Exercise aim → Retype every line of the data, keeping each word exactly.

Records for processing →
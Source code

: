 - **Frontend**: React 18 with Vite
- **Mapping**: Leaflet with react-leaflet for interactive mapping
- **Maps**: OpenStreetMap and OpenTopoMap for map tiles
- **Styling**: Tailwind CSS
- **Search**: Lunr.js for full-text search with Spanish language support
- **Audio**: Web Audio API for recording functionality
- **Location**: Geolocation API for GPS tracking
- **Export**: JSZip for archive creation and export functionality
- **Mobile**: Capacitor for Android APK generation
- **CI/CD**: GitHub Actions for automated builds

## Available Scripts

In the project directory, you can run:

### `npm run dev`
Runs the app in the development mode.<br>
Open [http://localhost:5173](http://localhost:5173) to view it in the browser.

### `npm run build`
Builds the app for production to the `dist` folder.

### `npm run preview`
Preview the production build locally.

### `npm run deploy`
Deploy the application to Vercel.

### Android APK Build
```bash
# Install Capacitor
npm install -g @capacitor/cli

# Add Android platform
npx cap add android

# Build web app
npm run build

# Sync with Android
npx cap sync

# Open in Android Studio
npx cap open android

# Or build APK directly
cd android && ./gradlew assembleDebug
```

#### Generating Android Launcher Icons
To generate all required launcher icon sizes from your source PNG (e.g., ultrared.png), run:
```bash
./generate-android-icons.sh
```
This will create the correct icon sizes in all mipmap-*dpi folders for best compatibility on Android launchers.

Task output →
Source code

: - **Frontend**: React 18 with Vite
- **Mapping**: Leaflet with react-leaflet for interactive mapping
- **Maps**: OpenStreetMap and OpenTopoMap for map tiles
- **Styling**: Tailwind CSS
- **Search**: Lunr.js for full-text search with Spanish language support
- **Audio**: Web Audio API for recording functionality
- **Location**: Geolocation API for GPS tracking
- **Export**: JSZip for archive creation and export functionality
- **Mobile**: Capacitor for Android APK generation
- **CI/CD**: GitHub Actions for automated builds

## Available Scripts

In the project directory, you can run:

### `npm run dev`
Runs the app in the development mode.<br>
Open [http://localhost:5173](http://localhost:5173) to view it in the browser.

### `npm run build`
Builds the app for production to the `dist` folder.

### `npm run preview`
Preview the production build locally.

### `npm run deploy`
Deploy the application to Vercel.

### Android APK Build
```bash
# Install Capacitor
npm install -g @capacitor/cli

# Add Android platform
npx cap add android

# Build web app
npm run build

# Sync with Android
npx cap sync

# Open in Android Studio
npx cap open android

# Or build APK directly
cd android && ./gradlew assembleDebug
```

#### Generating Android Launcher Icons
To generate all required launcher icon sizes from your source PNG (e.g., ultrared.png), run:
```bash
./generate-android-icons.sh
```
This will create the correct icon sizes in all mipmap-*dpi folders for best compatibility on Android launchers.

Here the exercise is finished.